*DATA SECTION:*
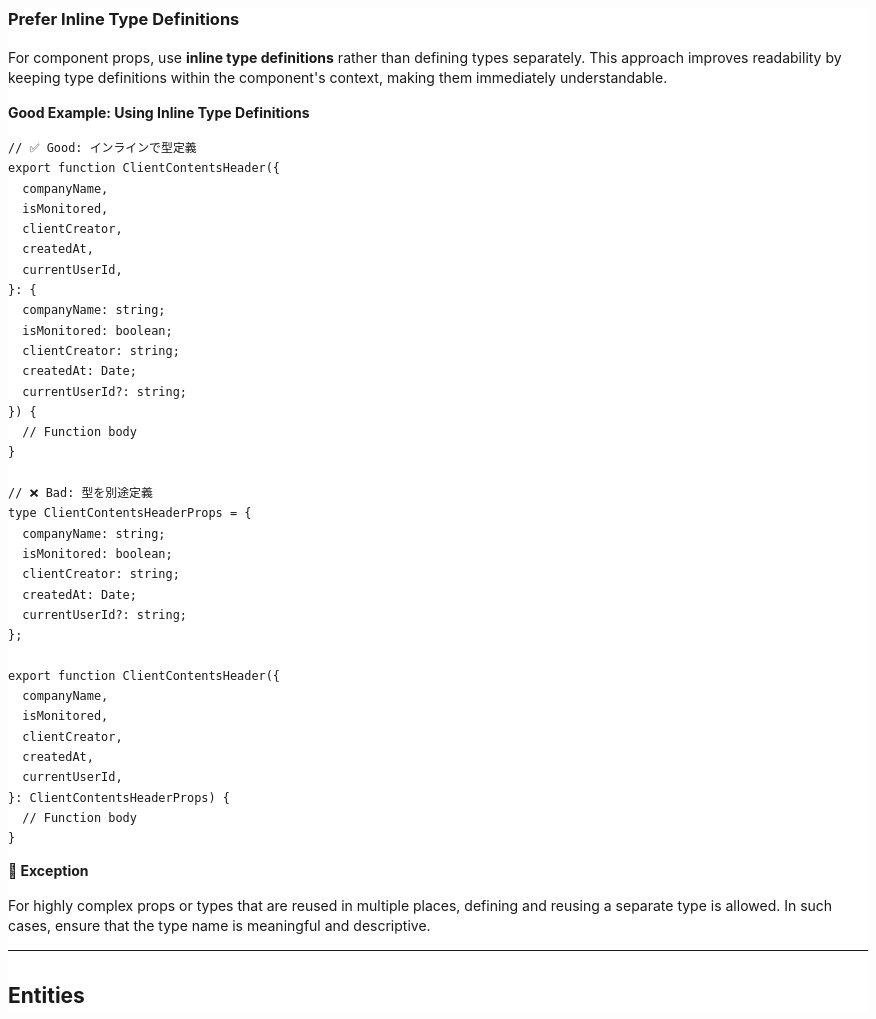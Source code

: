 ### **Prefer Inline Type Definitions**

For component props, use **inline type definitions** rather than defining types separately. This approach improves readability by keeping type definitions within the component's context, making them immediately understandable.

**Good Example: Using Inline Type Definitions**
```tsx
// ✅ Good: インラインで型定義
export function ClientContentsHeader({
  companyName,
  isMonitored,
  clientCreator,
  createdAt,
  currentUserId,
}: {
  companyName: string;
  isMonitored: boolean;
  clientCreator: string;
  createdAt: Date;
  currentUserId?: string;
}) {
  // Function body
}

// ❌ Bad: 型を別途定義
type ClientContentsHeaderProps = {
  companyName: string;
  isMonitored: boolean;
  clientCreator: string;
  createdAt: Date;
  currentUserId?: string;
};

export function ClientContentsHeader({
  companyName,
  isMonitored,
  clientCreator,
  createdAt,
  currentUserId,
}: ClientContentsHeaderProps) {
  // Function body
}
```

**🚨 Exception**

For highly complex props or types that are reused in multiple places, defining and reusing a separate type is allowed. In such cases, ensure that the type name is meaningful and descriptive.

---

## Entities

*WORK REQUEST:*
Please go through the listing and return each line that has "ClientContentsHeaderProps" in it.

*TASK RESULT:*
type ClientContentsHeaderProps = {
}: ClientContentsHeaderProps) {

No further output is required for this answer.